Before BIGGS and MARTIN, Circuit Judges, and KALODNER, District Judge.
Frederick F. Dumont, of Lancaster County, Pennsylvania, executed two wills, one dated May 31, 1938, bearing a codicil of the same date, and the other and later testament dated May 19, 1939. In both wills, after making specific bequests, the testator gave, devised and bequeathed to a trust company, in trust, the residue of his property, real and personal, provided annuities to named relatives, and directed payment to the president of Lafayette College of the balance of the income arising from the trust, to be used in his discretion for the needs of the college or its students, with a requirement that an accounting be rendered annually to the board of trustees of the educational institution. The two wills were identical with respect to the residuary devise and bequest to Lafayette College, except for an immaterial survivorship annuity provided for in the later will, which was admitted to probate eight days after the death of the testator on June 4, 1939. Inasmuch as the will probated had been executed less than thirty days before the death of the testator, the bequest therein to Lafayette College was void. Title 20, Sec. 195, Purdon's Pennsylvania Statutes, Ann., as amended. Moore v. Gilbert, 287 Pa. 102, 134 A. 462; In re Arnold's Estate, 249 Pa. 348, 94 A. 1076; Lynch v. Lynch, 132 Pa. 422, 426, 19 A. 281; In re Gregg's Estate, 213 Pa. 260, 264, 62 A. 856, 857.
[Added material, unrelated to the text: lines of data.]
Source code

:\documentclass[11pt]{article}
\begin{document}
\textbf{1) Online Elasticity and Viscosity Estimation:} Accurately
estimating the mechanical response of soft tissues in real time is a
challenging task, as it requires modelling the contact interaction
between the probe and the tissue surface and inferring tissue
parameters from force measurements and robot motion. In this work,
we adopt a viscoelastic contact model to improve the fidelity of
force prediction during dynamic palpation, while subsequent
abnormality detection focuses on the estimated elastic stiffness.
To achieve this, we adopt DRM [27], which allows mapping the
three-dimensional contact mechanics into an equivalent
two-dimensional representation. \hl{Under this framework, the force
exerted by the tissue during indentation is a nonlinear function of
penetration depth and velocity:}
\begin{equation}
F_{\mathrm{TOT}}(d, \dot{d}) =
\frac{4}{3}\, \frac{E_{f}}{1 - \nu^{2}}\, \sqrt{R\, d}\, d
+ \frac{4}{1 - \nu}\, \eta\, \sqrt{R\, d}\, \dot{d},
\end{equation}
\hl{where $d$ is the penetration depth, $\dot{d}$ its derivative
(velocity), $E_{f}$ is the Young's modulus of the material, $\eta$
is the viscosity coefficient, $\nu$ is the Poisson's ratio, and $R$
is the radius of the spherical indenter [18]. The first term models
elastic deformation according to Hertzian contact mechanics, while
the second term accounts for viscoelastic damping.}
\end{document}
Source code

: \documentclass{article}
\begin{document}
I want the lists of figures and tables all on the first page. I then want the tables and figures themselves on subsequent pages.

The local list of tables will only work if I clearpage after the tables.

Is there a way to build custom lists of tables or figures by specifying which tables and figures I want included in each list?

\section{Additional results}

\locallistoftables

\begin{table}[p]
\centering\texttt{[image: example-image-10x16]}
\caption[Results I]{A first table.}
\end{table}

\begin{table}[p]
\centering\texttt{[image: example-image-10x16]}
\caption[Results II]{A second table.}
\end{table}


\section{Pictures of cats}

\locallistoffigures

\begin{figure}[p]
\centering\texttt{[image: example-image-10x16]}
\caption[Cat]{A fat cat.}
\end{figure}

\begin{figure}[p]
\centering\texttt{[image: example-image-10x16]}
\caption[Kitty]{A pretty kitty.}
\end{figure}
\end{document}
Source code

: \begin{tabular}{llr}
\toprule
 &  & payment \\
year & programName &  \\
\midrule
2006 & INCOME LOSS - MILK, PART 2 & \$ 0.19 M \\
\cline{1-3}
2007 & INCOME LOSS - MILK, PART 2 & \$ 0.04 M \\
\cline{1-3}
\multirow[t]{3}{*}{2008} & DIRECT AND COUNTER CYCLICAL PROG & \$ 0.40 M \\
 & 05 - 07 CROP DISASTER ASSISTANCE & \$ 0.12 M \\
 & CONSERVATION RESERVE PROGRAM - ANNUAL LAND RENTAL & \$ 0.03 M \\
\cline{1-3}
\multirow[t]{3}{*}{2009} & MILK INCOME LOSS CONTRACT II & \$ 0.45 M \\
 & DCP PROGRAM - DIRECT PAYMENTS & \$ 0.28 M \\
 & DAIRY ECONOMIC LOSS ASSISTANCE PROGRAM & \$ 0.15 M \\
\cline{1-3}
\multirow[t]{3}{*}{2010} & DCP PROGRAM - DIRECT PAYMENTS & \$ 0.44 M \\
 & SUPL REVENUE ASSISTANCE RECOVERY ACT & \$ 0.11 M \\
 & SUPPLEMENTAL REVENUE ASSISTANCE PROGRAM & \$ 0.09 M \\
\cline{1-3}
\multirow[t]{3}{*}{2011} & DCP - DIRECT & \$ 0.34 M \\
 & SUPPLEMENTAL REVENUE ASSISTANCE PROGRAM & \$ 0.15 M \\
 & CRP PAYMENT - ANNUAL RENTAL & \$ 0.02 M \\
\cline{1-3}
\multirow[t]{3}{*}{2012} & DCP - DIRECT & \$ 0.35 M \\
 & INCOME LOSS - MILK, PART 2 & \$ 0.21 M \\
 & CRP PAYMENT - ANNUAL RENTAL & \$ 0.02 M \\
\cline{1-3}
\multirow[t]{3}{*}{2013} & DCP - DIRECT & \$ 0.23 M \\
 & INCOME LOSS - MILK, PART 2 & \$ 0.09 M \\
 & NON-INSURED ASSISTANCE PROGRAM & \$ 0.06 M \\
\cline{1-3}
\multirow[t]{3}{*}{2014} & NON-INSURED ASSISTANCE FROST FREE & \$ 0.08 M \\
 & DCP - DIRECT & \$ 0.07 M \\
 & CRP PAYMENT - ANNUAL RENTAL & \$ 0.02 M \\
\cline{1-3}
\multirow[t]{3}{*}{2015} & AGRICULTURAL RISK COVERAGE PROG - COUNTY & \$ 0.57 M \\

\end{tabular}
On September 28, 1940, the president of Lafayette College contested the validity of the 1939 will by appealing from its probate on the averment that the testator lacked testamentary capacity. Some five months later, an agreement was executed between the trust company as executor and trustee of the probated will of 1939 and the president and trustees of Lafayette College as trust beneficiaries, and numerous next of kin, heirs at law and distributees of the testator, who were stated to embrace all persons entitled to or claiming an interest in the estate, except specific legatees whose interests were not affected by the agreement. The document recited that the president of Lafayette College, on his appeal from the decision admitting the will to probate, had procured the issuance and service of citations to all parties in interest, requiring them to show cause "why his appeal should not be sustained and the decision admitting the will to probate be set aside, and why an issue should not be awarded to try certain questions."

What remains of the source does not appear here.